Deligani Roohollah Jafari, Borgheai Seyyed Bahram, McLinden John, Shahriari Yalda
Department of Electrical, Computer and Biomedical Engineering; University of Rhode Island, Kingston, RI 02881, USA.
Interdisciplinary Neuroscience Program; University of Rhode Island, Kingston, RI 02881, USA.
Biomed Opt Express. 2021 Feb 26;12(3):1635-1650. doi: 10.1364/BOE.413666. eCollection 2021 Mar 1.
Multimodal data fusion is one of the current primary neuroimaging research directions to overcome the fundamental limitations of individual modalities by exploiting complementary information from different modalities. Electroencephalography (EEG) and functional near-infrared spectroscopy (fNIRS) are especially compelling modalities due to their potentially complementary features reflecting the electro-hemodynamic characteristics of neural responses. However, the current multimodal studies lack a comprehensive systematic approach to properly merge the complementary features from their multimodal data. Identifying a systematic approach to properly fuse EEG-fNIRS data and exploit their complementary potential is crucial in improving performance. This paper proposes a framework for classifying fused EEG-fNIRS data at the feature level, relying on a mutual information-based feature selection approach with respect to the complementarity between features. The goal is to optimize the complementarity, redundancy and relevance between multimodal features with respect to the class labels as belonging to a pathological condition or healthy control. Nine amyotrophic lateral sclerosis (ALS) patients and nine controls underwent multimodal data recording during a visuo-mental task. Multiple spectral and temporal features were extracted and fed to a feature selection algorithm followed by a classifier, which selected the optimized subset of features through a cross-validation process. The results demonstrated considerably improved hybrid classification performance compared to the individual modalities and compared to conventional classification without feature selection, suggesting a potential efficacy of our proposed framework for wider neuro-clinical applications.

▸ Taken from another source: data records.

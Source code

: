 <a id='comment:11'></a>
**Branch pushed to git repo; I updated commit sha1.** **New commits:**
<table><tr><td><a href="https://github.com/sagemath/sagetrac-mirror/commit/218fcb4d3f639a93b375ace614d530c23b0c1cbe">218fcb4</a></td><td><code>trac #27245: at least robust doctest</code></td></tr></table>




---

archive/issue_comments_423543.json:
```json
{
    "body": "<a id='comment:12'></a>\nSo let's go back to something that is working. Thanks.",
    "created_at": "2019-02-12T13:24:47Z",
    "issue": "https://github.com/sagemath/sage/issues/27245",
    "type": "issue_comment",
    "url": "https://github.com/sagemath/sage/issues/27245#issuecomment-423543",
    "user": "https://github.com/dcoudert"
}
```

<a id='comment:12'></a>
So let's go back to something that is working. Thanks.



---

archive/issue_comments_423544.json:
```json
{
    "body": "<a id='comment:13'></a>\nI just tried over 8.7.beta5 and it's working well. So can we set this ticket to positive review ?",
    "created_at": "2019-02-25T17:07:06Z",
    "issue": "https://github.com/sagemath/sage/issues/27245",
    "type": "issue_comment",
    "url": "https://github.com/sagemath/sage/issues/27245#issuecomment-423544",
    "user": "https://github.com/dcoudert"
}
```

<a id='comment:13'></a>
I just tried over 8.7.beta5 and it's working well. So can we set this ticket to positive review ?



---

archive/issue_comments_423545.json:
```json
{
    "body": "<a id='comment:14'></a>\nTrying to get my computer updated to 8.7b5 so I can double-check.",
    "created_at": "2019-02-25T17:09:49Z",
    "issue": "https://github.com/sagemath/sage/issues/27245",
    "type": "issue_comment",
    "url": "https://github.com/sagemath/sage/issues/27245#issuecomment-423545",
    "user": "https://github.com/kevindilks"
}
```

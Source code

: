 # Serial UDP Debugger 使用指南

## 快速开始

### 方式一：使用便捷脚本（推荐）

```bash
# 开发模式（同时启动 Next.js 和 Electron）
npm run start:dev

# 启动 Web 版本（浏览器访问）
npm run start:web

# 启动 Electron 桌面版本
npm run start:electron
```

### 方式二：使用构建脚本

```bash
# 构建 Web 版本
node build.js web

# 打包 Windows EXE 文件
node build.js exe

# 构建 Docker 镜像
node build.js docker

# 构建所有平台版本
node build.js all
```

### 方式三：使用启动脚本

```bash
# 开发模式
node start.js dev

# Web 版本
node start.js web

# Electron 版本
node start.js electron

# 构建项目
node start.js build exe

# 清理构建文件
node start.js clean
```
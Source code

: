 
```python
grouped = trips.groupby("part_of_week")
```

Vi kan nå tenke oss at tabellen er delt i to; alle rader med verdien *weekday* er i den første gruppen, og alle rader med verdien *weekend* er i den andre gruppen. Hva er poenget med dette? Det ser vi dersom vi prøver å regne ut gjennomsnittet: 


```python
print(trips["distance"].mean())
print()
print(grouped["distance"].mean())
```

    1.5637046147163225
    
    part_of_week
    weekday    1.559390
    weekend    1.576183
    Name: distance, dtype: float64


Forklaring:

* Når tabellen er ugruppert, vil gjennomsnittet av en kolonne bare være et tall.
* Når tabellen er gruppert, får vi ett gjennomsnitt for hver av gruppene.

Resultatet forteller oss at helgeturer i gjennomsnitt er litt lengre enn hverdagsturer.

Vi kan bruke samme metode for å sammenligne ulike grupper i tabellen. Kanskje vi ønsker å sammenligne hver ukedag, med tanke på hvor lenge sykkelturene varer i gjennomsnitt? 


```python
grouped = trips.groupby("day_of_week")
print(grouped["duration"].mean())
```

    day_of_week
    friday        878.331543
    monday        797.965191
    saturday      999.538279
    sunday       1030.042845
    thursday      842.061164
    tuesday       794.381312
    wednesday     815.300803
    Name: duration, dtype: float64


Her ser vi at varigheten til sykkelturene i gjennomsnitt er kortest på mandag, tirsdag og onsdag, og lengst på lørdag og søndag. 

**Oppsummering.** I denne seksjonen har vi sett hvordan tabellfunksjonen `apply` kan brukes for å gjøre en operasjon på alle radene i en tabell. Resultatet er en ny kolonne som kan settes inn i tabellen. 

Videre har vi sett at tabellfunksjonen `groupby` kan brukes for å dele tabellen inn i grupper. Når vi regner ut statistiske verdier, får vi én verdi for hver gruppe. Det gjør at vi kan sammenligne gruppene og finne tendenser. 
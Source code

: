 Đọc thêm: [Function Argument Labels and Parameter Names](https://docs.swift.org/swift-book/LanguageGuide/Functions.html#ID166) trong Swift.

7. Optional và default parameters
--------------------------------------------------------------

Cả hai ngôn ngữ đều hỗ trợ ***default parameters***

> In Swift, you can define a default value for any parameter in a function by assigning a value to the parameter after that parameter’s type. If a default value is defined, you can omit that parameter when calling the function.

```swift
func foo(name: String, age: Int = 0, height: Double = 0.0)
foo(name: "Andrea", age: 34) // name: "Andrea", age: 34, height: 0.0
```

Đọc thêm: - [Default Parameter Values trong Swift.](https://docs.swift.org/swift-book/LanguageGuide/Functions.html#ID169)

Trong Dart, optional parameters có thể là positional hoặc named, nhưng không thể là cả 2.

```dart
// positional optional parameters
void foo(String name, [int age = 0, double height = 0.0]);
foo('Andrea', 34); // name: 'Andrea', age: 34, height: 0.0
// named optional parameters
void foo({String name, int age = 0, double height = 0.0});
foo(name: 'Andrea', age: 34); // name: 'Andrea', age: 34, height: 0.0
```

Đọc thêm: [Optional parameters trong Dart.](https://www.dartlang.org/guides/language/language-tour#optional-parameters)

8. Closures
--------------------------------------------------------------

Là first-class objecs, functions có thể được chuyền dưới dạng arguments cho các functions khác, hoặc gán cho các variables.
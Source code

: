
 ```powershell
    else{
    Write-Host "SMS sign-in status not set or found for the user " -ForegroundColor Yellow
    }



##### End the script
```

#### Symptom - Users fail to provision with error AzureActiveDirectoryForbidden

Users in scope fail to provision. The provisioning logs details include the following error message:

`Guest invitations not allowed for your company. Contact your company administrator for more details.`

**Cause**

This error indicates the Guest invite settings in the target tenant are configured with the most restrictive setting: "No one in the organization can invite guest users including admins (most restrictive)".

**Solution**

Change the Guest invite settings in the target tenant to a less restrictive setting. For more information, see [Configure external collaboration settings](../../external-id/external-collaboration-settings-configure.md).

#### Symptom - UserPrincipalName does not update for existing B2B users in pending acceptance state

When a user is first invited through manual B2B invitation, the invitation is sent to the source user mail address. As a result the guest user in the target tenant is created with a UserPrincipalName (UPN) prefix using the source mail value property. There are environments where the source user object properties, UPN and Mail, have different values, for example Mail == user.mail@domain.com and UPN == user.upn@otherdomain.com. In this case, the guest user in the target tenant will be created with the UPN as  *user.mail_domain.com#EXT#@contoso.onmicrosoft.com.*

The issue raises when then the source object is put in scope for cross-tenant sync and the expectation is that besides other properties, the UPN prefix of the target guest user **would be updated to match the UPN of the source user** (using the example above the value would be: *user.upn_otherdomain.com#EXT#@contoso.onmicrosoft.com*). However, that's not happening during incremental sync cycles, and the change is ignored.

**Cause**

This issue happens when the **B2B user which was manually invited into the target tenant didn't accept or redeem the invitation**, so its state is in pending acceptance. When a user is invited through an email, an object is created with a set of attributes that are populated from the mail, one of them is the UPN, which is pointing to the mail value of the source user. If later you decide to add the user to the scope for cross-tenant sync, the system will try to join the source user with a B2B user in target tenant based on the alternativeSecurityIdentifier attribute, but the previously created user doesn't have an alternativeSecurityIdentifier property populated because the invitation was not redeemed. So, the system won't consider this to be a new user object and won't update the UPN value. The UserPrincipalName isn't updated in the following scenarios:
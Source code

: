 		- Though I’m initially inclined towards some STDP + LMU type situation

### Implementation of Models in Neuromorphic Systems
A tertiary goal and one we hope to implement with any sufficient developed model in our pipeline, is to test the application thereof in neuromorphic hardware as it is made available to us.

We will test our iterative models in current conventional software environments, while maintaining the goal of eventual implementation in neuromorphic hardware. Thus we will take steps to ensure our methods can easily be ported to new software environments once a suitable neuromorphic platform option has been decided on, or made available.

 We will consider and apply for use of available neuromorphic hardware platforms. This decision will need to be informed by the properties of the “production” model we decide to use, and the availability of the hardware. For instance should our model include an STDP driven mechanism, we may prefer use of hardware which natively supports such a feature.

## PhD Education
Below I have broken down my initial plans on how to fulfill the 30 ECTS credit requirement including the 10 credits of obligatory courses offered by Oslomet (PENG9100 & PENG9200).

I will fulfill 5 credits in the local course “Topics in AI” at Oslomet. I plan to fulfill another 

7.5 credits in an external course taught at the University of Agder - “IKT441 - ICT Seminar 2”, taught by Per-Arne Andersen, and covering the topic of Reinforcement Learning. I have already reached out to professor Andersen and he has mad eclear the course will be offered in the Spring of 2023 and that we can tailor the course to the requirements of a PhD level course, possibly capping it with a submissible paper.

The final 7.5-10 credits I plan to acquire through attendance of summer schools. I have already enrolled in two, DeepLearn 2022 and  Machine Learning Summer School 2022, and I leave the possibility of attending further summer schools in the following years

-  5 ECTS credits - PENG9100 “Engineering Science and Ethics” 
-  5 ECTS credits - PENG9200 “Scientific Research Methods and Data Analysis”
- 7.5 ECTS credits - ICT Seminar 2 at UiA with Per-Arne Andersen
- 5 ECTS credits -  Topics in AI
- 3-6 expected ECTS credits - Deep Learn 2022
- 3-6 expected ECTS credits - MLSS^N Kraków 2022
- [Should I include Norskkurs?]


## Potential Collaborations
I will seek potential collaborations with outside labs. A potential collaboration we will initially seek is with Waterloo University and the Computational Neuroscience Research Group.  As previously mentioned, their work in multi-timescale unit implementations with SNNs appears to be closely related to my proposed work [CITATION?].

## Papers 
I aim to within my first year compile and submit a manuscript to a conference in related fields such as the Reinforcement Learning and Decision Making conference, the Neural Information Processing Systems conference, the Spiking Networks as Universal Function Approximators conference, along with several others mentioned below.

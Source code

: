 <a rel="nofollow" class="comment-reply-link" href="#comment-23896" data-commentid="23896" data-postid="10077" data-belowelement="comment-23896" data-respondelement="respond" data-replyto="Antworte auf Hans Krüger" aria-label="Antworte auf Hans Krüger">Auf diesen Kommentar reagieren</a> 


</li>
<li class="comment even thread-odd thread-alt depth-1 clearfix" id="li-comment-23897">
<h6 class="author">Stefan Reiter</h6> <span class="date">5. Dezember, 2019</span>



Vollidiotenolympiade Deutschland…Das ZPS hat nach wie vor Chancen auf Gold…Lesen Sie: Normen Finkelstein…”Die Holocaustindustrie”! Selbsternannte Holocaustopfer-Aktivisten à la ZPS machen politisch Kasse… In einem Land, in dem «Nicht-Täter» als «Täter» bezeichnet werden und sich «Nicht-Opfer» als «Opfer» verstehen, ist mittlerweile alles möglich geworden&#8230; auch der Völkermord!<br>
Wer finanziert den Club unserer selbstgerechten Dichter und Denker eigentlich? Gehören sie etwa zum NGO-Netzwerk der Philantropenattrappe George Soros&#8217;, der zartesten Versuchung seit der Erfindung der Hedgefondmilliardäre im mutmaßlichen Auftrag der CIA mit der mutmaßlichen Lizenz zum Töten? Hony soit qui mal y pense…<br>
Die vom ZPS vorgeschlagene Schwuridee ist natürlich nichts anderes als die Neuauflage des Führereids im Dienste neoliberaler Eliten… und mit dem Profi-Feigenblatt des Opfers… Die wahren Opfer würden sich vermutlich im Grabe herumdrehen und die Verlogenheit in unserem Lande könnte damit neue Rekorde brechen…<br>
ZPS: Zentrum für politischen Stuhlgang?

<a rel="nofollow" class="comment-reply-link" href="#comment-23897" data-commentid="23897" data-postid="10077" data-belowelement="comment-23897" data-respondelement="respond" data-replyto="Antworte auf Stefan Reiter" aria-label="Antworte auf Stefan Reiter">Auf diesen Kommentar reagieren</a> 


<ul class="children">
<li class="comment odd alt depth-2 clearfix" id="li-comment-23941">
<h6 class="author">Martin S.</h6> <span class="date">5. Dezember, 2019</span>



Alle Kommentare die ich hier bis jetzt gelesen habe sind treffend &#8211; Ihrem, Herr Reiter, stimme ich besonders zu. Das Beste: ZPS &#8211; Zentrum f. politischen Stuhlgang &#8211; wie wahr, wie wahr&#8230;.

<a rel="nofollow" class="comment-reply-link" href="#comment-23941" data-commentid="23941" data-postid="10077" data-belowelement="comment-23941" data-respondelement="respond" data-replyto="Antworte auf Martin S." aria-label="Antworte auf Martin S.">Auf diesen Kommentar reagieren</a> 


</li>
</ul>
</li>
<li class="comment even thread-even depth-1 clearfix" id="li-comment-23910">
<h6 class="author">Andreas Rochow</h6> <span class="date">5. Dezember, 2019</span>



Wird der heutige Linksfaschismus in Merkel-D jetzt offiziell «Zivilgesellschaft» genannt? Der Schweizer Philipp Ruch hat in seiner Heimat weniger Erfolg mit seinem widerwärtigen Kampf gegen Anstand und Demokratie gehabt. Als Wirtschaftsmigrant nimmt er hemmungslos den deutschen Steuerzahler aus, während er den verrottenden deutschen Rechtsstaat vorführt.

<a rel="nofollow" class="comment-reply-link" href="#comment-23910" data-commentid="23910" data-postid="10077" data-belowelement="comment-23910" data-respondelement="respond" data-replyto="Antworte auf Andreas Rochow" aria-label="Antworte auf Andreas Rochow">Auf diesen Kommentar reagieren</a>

多模态数据融合是当前神经影像学的主要研究方向之一,旨在通过利用不同模态的互补信息来克服单个模态的根本局限性。脑电图(EEG)和功能近红外光谱(fNIRS)因其潜在的互补特征,能够反映神经反应的电 - 血流动力学特性,故而成为特别引人注目的模态。然而,当前的多模态研究缺乏一种全面系统的方法来恰当地融合多模态数据中的互补特征。确定一种系统的方法来恰当地融合脑电图 - 功能近红外光谱数据并发挥其互补潜力,对于提高性能至关重要。本文提出了一个在特征层面上对融合后的脑电图 - 功能近红外光谱数据进行分类的框架,该框架依赖于一种基于互信息的特征选择方法,以实现特征之间的互补性。目标是针对属于病理状况或健康对照的类别标签,优化多模态特征之间的互补性、冗余性和相关性。九名肌萎缩侧索硬化症(ALS)患者和九名对照在视觉思维任务期间进行了多模态数据记录。提取了多个光谱和时间特征,并将其输入到一个特征选择算法中,随后是一个分类器,该分类器通过交叉验证过程选择了优化的特征子集。结果表明,与单个模态以及没有特征选择的传统分类相比,混合分类性能有了显著提高,这表明我们提出的框架在更广泛的神经临床应用中具有潜在的有效性。